Standing and Statistical Persons: A Risk-Based Approach to Standing

Mank, Bradford
August 2009
Ecology Law Quarterly;2009, Vol. 36 Issue 3, p665
Academic Journal
This Article proposes that any individual should have standing to challenge government action that exposes her to an increased lifetime risk of death or serious injury that is one in one million or greater. Because most regulation involves statistical probabilities of harm, a plaintiff challenging a government regulatory action or inaction as insufficiently protective cannot demonstrate that he or she likely would be harmed by the allegedly inadequate regulation, but merely that a different regulation might reduce the probability of risk.

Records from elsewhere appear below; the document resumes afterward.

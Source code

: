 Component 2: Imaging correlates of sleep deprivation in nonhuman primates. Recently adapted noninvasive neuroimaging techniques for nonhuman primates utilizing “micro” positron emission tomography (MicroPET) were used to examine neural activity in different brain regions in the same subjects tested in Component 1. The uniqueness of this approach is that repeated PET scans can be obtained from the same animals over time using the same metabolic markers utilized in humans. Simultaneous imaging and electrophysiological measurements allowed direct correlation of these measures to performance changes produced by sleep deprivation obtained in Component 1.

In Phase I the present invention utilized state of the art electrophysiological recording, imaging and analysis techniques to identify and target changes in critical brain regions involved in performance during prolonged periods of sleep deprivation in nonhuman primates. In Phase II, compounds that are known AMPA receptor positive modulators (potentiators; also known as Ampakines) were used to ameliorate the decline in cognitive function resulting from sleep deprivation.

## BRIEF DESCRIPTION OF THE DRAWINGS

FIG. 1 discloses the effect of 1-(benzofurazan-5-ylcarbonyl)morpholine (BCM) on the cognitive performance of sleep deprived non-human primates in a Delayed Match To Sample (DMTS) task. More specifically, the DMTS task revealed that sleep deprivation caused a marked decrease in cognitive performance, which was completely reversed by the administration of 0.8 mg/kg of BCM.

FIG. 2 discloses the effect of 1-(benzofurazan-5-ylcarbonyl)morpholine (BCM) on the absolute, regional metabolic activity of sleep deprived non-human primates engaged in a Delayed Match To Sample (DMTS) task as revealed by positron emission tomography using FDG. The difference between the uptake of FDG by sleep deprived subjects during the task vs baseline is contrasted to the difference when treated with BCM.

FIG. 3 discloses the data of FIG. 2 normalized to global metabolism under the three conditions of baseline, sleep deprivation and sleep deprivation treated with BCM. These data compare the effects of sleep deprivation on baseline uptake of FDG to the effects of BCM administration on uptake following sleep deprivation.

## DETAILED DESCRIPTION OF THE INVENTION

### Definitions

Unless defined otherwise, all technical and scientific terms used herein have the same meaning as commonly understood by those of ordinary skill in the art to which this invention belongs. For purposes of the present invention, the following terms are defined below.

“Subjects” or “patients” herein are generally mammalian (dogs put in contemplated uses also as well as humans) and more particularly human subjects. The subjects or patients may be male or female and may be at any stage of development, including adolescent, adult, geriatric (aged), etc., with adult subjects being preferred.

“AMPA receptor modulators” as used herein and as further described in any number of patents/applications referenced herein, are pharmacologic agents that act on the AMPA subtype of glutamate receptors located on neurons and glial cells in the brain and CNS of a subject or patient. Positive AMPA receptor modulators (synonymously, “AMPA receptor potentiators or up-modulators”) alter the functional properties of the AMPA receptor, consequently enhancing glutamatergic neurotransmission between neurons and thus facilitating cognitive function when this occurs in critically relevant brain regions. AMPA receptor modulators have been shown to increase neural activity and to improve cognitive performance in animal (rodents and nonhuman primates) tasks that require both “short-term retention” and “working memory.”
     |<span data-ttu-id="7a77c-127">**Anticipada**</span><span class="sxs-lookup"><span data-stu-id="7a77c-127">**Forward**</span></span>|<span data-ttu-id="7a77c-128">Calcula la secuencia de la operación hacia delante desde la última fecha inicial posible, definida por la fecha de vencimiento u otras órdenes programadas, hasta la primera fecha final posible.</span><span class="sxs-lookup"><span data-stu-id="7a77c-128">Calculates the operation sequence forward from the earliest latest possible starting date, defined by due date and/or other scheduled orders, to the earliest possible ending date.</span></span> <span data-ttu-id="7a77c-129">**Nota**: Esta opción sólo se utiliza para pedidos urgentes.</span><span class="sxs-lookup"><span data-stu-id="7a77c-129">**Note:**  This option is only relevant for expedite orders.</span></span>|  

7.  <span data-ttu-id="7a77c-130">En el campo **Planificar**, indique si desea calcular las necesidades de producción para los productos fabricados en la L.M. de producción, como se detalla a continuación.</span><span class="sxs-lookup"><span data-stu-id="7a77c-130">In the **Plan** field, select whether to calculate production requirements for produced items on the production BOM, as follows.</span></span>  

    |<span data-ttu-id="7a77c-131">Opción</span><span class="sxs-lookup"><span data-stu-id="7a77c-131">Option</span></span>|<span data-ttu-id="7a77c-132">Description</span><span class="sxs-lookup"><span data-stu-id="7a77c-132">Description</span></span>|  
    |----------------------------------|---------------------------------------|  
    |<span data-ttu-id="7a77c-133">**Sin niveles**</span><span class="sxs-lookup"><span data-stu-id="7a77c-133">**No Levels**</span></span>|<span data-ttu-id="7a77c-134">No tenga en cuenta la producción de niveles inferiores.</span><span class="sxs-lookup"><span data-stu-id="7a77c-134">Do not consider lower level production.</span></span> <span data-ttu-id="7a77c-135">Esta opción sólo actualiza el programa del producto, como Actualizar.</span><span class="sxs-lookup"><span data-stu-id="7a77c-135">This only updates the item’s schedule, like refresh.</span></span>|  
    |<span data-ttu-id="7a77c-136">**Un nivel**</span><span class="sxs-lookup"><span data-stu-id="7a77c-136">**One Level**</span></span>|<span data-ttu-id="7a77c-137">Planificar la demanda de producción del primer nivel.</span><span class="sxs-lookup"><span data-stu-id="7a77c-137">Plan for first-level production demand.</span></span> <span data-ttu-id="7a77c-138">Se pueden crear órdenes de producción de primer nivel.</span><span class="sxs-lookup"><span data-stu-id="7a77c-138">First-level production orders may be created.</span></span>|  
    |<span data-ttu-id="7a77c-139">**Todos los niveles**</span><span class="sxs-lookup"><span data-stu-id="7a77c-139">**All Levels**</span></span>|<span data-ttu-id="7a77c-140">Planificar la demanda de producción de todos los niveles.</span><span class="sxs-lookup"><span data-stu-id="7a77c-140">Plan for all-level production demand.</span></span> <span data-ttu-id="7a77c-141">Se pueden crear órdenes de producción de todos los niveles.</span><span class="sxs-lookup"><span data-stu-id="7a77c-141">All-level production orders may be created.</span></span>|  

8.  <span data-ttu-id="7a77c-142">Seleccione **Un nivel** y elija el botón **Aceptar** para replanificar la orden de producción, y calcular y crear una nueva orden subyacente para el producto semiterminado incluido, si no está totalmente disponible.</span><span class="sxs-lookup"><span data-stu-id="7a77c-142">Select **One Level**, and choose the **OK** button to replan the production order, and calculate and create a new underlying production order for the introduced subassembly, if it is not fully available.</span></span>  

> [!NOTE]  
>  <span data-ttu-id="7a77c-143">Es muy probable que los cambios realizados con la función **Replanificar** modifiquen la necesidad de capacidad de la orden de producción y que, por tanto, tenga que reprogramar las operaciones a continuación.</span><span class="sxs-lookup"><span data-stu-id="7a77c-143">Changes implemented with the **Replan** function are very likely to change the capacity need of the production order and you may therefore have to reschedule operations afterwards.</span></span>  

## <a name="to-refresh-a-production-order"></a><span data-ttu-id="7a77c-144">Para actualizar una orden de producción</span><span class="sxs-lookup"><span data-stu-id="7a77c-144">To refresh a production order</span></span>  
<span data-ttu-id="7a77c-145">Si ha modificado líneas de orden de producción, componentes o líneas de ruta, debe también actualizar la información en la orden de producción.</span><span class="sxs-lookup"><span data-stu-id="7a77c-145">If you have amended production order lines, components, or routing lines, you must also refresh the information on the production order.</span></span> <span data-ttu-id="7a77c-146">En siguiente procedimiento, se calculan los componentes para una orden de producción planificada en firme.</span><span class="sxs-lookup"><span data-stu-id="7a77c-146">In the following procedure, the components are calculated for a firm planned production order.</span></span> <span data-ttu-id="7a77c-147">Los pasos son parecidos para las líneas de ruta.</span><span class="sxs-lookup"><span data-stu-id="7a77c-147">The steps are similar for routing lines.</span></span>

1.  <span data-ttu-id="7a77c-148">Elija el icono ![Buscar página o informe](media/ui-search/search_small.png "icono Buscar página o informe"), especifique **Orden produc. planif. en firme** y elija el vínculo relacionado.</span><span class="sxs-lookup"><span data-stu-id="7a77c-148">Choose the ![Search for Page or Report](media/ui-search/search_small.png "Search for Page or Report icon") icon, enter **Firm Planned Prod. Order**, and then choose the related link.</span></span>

The beneficiaries of a suit seeking better government regulation are, therefore, statistical persons rather than identifiable persons. By contrast, current standing law is largely based on the assumption that only identifiable persons with specific injuries can sue in Article III federal courts, although some decisions have explicitly or implicitly allowed "statistical standing" based on a probability of future injury. In Natural Resources Defense Council v. EPA, the District of Columbia Circuit recognized standing in a case involving probabilistic future risk where there was evidence demonstrating that two to four members of the Natural Resources Defense Council's nearly half a million members would develop skin cancer during their lifetimes as a result of an Environmental Protection Agency rule. Professor Heather Elliott has recently argued that the Natural Resources Defense Council v. EPA decision has the troubling implication that large public interest organizations have greater standing rights than small organizations or individuals because it is statistically more likely that one of their members would be harmed by a government regulation that allegedly is insufficiently protective of public safety. Under this Article's proposed one in one million standard, an individual or a member of a small association would have the same rights as a large organization. The proposed test would reduce the inconsistencies in how different judges or judicial circuits apply today's vague standing test. Additionally, Congress could overrule this presumptive standard and impose a different standard in a statute whenever it chose to do so.